As I've noted here before (and as Hugill confirms), there were different kinds of chanteys for different functions, fo'c'sle chanteys for relaxation for example, or dancing chanteys for hornpipes and so on, a sort of seagoing square dance group of songs. By far the largest group was the collection of capstan or windlass chanteys, the slower and more rhythmic songs that accompanied hard group tasks like weighing anchor. It is into this group that Hugill categorized what he called the "Santy Anno" group, which included "Lowlands" and "Bay of Mexico" and "Away, Rio" - all of which have a punctuating refrain like "Way up, Susianna!" and "Heave away, Santy Anno" and "Away, Rio!"

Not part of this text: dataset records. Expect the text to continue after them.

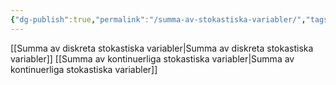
 ```yaml
---
{"dg-publish":true,"permalink":"/summa-av-stokastiska-variabler/","tags":["matematiskstatistik"]}
---
```


[[Summa av diskreta stokastiska variabler\|Summa av diskreta stokastiska variabler]]
[[Summa av kontinuerliga stokastiska variabler\|Summa av kontinuerliga stokastiska variabler]]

A word of clarification first on "Rio" before we get to the performances. I was confused when I first heard the song in 1962 because I couldn't figure out what British or Yankee sailors were doing sailing in the mid 1800s to the mouth of the Rio Grande in the Gulf of Mexico. Turns out they weren't. I found some book or other that pointed out that the "Rio Grande" of the song is actually Rio Grande do Sul - the great River of the South - the southernmost state in Brazil.

Note the port city on the Atlantic Rio Grande, where the Lago dos Patos leads to the capital city of Porto Allegre. That's the Rio Grande they're bound for. Also note the location of the state - where the pampas of Argentina, Uruguay, Paraguay, and southern Brazil come together. In the nineteenth century, this was an important trading port for all the exports of the region - grain, dried beef, leather goods, and so on. That's why in the lyric "We'll head for Cape Horn and then pull her about."










Our first version is from the Kingston Trio - the original recording before arranger Jimmie Haskell's orchestrations were added for the group's Something Special album:



I actually thought that this was the only number on the album that didn't suffer unduly from the secondary music - the french horns evoking the sea swells was a nice little trick that Haskell stole from Debussy and that John Denver used effectively on "Calypso." Also, John Stewart here is using those extra frets on the long neck banjo - the key is E so JS is playing without a capo, all the way down the neck of the instrument.

Next up is the Revel Players doing a Robert Shaw Chorale-type harmonized version - and pronouncing "Rio" as "Rye-O" as American sailors apparently always did:



Artist Lord Drako Araxis is really talented, though I don't much like anime, especially in this context. But he's assembled the best collection of choral arrangements of chanteys on the web - plus we get a bit of the Poxy Bogards doing "Up And Away" at the end.

Next - since about 1958 with the opening of the St. Lawrence Seaway, my hometown Chicago has in fact been a seaport - which is why they can have a Maritime Festival - here from 2009:



The Rambling Sailors with appropriate gusto from the Bristol Renaissance Faire last year:



The Metropolitan Opera's Leonard Warren did a full orchestra and chorus version:



David Peel, who performed for a time with Bob Shane of the KT after the 1967 break-up of the original group, here in a recent recording from Denver's Swallow Hill -



Finally, "Catmelodeon" gives us an authentic-sounding version on a melodeon, which is close enough to a concertina or an original keyless accordion to be maybe as sailors in the fo'c'sle might have heard it:



What a fine song it is, in nearly any version. The days of sail may be gone, but there are clearly a lot of musicians out there who are keeping its songs alive.